Il femminicidio è solo la punta dell’iceberg. Secondo l’ultima indagine Istat disponibile, le donne che hanno subito abusi fisici o sessuali in Italia sono 6 milioni e 743mila.
Una violenza che ha un costo enorme. Anche in termini economici: secondo Intervita 17 miliardi se ne vanno in fumo ogni anno insieme alla vita di centinaia di donne. Mentre contro la violenza nel 2102 sono stati stanziati solo 6 milioni. Il recente decreto cosiddetto «contro il femminicidio» ne aggiunge10 per il 2013, 7 per il prossimo, altri 10 per il 2015. La sproporzione è macroscopica.
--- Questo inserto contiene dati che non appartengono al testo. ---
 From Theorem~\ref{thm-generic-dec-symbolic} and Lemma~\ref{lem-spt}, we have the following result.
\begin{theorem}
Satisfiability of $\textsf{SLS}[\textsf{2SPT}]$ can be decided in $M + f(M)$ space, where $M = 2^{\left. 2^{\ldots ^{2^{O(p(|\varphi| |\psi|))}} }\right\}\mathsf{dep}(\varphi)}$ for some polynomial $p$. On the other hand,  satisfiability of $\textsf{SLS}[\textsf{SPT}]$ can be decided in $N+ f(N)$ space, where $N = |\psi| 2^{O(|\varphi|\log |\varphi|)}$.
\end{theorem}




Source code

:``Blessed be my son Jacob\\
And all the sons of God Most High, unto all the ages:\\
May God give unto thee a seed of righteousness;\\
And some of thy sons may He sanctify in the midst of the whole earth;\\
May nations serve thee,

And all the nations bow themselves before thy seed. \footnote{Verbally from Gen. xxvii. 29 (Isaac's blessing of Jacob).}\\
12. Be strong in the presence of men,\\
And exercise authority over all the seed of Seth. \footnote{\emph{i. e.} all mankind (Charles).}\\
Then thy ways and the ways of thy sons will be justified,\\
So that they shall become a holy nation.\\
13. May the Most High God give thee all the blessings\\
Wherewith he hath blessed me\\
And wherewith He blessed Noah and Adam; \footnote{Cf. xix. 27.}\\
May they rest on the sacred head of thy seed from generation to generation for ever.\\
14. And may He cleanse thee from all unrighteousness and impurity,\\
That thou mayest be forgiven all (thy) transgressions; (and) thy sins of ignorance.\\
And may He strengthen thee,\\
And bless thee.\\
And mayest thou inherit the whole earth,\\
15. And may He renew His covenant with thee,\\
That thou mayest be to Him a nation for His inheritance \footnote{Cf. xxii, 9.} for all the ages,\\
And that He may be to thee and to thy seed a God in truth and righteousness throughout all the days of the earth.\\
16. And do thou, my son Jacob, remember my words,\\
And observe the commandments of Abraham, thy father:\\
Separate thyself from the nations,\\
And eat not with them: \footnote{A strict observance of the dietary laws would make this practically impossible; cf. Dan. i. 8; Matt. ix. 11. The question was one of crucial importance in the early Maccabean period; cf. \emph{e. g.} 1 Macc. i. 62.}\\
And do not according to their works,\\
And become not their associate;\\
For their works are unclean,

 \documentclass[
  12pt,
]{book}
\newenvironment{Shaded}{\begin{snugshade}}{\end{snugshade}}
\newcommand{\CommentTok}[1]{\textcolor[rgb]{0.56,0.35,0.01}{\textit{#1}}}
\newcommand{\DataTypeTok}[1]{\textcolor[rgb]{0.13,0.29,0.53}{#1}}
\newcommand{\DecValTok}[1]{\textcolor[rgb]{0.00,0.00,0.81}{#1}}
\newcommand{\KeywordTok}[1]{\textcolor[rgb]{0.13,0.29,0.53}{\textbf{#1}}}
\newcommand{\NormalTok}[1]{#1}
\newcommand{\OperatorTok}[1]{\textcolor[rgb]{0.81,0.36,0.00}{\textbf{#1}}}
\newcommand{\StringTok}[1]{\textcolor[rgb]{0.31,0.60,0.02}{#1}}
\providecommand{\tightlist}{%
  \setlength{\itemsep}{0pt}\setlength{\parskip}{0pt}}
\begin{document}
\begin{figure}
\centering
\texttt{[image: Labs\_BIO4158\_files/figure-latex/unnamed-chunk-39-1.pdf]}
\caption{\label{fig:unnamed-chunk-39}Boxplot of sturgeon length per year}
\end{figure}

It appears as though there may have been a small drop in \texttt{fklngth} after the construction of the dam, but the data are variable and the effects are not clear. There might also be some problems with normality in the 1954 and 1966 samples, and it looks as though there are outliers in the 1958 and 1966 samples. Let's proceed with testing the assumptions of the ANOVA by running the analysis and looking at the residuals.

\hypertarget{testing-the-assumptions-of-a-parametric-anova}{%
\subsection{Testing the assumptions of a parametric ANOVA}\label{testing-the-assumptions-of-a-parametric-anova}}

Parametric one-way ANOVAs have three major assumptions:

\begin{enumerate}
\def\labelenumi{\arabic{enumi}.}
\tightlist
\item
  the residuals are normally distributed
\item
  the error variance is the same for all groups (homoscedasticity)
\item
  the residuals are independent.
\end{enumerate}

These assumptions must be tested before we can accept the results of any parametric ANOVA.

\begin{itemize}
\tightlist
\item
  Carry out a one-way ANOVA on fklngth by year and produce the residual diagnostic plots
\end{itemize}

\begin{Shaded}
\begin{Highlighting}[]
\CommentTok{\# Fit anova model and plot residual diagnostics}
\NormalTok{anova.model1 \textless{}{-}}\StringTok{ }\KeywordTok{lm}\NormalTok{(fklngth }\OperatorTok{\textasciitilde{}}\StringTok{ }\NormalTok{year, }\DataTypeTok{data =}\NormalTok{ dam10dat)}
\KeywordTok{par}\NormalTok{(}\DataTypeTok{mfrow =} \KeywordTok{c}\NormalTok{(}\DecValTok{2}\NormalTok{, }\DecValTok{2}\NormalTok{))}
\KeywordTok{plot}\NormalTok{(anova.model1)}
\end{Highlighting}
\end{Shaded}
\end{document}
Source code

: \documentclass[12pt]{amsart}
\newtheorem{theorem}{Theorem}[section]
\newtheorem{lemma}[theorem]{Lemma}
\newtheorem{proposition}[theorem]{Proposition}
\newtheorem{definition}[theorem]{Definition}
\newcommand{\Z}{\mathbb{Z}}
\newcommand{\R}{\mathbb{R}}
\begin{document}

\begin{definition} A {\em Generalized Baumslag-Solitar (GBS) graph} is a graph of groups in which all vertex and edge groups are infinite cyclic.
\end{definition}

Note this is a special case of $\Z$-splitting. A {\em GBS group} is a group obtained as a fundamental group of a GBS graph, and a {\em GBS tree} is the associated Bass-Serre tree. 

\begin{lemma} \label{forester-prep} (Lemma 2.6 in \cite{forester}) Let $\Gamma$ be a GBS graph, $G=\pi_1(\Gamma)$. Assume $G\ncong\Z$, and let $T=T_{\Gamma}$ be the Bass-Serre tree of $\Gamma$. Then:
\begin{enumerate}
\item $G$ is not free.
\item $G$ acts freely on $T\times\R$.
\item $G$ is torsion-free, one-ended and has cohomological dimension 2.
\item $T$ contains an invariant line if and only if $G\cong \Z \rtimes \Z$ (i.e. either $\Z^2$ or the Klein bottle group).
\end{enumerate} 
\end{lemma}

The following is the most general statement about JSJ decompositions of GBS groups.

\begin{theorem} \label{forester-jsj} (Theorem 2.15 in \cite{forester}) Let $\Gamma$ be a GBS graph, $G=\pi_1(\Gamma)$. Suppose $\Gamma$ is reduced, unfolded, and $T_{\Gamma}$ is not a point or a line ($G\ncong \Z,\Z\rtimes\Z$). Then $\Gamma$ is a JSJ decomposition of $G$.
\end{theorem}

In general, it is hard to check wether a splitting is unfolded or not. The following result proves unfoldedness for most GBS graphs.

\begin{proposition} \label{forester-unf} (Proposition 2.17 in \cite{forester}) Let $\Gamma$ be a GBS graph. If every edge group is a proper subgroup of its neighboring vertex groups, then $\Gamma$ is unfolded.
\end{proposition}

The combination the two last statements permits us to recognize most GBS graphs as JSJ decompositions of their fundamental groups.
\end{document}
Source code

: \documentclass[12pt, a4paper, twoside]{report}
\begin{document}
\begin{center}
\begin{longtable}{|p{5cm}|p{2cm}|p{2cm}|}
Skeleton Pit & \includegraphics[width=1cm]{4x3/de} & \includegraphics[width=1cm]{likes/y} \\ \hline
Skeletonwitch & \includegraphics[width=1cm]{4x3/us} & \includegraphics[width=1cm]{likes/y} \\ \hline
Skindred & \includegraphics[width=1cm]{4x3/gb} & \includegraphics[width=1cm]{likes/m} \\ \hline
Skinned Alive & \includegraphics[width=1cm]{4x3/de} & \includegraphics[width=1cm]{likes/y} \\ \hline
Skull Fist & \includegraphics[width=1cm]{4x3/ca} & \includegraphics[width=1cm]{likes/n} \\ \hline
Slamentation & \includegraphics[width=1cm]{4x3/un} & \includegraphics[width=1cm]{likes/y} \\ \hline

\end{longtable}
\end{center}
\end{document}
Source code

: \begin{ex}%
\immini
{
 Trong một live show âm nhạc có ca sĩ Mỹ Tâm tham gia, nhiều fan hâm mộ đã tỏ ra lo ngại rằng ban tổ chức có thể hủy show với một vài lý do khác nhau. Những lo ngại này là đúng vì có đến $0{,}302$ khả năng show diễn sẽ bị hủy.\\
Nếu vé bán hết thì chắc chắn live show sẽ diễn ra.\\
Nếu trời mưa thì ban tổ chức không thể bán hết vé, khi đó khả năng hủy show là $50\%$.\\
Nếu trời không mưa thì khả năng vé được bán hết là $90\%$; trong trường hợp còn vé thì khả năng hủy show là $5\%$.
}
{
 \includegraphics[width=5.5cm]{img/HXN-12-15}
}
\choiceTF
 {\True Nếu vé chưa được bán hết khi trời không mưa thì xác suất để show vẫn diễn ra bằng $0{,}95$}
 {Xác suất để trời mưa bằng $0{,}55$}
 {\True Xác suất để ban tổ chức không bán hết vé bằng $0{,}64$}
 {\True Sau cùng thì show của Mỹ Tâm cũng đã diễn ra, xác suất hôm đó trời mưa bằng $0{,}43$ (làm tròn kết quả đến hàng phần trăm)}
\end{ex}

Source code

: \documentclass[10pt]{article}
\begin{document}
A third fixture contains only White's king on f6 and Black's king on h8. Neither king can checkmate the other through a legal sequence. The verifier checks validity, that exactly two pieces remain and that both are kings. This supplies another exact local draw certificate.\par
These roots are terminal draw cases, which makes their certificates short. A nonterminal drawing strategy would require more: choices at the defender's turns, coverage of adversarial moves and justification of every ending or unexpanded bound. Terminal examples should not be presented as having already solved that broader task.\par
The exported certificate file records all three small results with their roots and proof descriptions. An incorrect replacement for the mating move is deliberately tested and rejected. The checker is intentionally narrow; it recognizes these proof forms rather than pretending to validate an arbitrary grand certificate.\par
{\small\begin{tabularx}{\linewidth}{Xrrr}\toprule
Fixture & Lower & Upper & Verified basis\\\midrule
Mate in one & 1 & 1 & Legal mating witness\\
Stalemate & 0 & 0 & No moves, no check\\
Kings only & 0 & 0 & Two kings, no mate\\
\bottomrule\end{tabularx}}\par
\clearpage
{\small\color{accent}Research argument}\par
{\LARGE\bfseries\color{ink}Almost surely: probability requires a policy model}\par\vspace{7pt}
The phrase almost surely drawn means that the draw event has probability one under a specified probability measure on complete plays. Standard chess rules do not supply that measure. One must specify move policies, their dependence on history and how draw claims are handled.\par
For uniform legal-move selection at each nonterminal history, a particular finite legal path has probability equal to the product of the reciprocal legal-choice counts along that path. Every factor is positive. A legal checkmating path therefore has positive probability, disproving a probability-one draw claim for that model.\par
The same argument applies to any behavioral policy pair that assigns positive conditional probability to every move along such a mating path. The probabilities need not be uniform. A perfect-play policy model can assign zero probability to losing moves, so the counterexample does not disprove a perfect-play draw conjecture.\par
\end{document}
E oltretutto: «Ci sono veramente questi soldi?», si domanda la presidente del Telefono Rosa, mentre le agenzie battono un emendamento alla legge di Stabilità firmato dai relatori in Commissione Bilancio che prevede 10 milioni l’anno a sostegno del Piano antiviolenza fino al 2016. Ma i soldi non sono l’unico punto. Anche le nuove norme contro maltrattamenti e stalking, dall’arresto in flagranza al gratuito patrocinio alla revocabilità della querela solo in sede processuale, stentano a decollare. «Ci sono ancora molte difficoltà ad attuare quanto previsto in quella legge», spiega Costanza Baldry, avvocata di Differenza Donna. Anche lei convinta che il lavoro sul campo sia più utile di uno sciopero. Domani sarà a Santa Maria Capuavetere con gli studenti delle superiori e universitari a cui si rivolge il concorso artistico lanciato insieme alla cooperativa sociale Eva. «Devono essere le nuove generazioni protagoniste del cambiamento».